REQUIREMENT
The word to look for is "table". Report every line of the entries below that has it.

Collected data
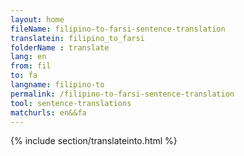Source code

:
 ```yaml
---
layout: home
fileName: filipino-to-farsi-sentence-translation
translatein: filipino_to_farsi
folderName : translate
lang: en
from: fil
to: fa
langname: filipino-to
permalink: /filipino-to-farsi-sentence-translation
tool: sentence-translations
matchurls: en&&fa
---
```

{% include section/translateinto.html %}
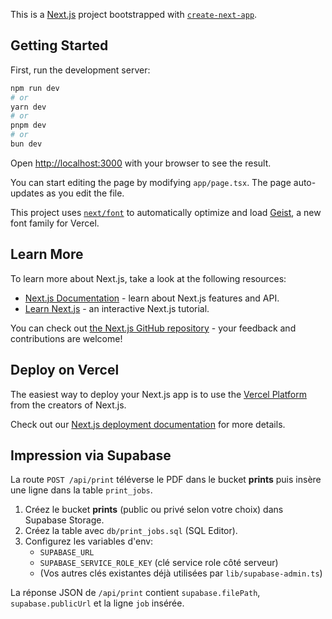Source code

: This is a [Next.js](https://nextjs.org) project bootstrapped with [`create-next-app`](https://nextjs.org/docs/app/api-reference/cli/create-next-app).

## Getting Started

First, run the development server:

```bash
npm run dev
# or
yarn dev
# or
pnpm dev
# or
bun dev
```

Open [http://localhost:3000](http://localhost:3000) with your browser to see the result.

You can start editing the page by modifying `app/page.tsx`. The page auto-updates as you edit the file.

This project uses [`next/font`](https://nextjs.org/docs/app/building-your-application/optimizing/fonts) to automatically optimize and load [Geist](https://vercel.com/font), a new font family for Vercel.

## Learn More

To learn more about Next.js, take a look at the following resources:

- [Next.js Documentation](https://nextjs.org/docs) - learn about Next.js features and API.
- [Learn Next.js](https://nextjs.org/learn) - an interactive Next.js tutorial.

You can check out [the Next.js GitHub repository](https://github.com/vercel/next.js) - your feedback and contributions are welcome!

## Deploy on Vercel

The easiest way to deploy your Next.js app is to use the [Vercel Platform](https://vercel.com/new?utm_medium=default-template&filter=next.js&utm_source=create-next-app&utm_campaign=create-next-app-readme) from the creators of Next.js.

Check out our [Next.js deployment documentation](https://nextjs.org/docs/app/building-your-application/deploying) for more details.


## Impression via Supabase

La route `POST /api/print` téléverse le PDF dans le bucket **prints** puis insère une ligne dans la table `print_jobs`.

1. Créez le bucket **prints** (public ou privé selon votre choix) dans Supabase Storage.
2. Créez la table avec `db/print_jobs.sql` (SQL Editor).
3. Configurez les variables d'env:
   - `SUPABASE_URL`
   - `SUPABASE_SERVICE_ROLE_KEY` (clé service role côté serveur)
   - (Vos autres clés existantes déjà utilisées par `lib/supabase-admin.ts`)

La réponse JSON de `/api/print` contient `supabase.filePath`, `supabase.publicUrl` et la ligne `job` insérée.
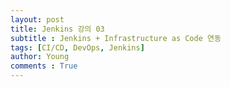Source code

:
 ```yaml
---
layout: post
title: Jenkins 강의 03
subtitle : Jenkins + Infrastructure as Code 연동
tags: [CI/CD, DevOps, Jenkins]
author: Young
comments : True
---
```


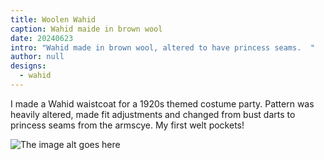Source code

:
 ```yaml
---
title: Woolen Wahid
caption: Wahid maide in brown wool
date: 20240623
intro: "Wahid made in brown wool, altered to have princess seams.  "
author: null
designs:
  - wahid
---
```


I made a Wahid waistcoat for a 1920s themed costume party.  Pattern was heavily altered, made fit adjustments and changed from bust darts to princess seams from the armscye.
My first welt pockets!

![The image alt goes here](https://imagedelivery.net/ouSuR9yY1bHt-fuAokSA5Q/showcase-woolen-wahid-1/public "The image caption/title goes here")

SOLUTION TO THIS EXERCISE
La route `POST /api/print` téléverse le PDF dans le bucket **prints** puis insère une ligne dans la table `print_jobs`.
2. Créez la table avec `db/print_jobs.sql` (SQL Editor).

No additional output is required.